Freedom is a pretty strange thing. Once you’ve experienced it, it remains in your heart, and no one can take it away. Then, as an individual, you can be more powerful than a whole country. -Ai Weiwei

Right now, Liberty in North Korea is raising funds to rescue 200 North Korean refugees. That might seem like small potatoes against the daunting power of the North Korean state. But I’m gonna go with Ai: freedom is a pretty strange thing.

Last night, at a fundraiser, I spoke for a long time with Joseph Kim. He’s a sweet kid. We talked about North Korea, and we talked about Max Weber and sandwiches and cheap ways to travel. His English is better than it was the first time I met him, and he’s studying hard in school.

He’s just one individual with freedom in his heart. And it makes him powerful. It’s voices like Joseph Kim and Ai Weiwei that the dictators of this world fear most: people who speak the plain truth.

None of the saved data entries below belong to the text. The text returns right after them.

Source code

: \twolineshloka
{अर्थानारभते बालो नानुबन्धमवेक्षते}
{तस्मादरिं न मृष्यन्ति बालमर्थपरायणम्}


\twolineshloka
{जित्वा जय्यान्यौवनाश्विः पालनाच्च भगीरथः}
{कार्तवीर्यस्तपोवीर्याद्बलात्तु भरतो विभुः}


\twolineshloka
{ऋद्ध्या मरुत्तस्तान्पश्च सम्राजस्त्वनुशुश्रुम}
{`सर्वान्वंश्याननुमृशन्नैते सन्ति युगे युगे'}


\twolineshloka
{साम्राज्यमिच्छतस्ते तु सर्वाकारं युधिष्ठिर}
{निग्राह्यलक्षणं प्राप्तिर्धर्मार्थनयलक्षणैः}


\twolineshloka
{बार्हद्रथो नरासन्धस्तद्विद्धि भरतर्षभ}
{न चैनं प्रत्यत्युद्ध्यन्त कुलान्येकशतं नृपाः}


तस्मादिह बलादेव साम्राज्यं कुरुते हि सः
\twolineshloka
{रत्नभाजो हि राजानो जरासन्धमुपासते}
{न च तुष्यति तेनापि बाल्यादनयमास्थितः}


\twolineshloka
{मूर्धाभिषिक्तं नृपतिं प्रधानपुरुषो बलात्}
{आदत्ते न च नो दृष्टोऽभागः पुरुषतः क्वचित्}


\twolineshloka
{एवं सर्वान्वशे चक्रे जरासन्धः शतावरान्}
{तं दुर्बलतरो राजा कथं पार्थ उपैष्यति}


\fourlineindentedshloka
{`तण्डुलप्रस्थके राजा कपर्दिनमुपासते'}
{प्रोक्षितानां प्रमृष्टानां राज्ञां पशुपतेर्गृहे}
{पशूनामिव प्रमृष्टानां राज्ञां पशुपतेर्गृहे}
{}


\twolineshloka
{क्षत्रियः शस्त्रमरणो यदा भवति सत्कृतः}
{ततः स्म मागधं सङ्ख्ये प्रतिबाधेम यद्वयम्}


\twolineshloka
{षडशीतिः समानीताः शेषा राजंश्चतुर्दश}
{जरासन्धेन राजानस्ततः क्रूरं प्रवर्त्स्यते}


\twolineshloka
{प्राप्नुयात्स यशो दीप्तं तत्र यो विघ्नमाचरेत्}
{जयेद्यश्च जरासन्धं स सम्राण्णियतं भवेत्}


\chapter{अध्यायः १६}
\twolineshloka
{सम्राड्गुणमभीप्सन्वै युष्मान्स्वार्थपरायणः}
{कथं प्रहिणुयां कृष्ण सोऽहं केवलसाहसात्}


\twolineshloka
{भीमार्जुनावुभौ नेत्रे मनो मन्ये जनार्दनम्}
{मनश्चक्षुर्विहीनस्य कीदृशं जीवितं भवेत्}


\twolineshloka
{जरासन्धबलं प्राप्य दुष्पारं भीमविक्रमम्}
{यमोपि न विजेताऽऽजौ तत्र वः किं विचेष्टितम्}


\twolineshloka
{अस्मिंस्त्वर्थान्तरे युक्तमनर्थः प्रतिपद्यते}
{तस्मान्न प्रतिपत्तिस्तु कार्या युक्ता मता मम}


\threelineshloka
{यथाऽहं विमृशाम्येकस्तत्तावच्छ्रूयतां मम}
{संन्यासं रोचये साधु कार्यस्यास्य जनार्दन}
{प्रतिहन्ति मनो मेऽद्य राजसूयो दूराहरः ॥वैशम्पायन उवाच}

And it’s not that they speak without fear. In Ai Weiwei: Never Sorry, the documentary where Ai spoke about freedom, he admits that he’s afraid — maybe more afraid than most other people, which is why he realizes that he must speak now. He sees the danger of not speaking.

LiNK is working hard to bring 200 more Josephs to freedom. They won’t all do TED talks. Many may choose not to be activists at all — but choice is exactly the point. Given the resources and opportunities of freedom, North Korean defectors might open a kimbap stand together on the outskirts of Seoul, like the mother of a defector friend of mine and a few other defectors. Or they might get degrees in political science at one of Seoul’s top universities, like someone else I know.

But their acts of freedom, large and small, have an impact. They change the way the world sees North Korea and North Koreans. And many North Korean defectors remain in contact with their families back home, sending them money, sending them information — and planting the experience of freedom in their hearts.

If this matters to you, now is an especially good time to give because your funds will be matched. Even small donations make a difference — most of LiNK’s 265 rescues to date have been funded through the efforts of college students who’ve done things like bake sales. Sometimes it can make a difference just to talk to the people around you. Whatever you can do to give the experience of freedom to others, on this issue or somewhere else, please do it. Once you’ve experienced it, it remains in your heart, and no one can take it away.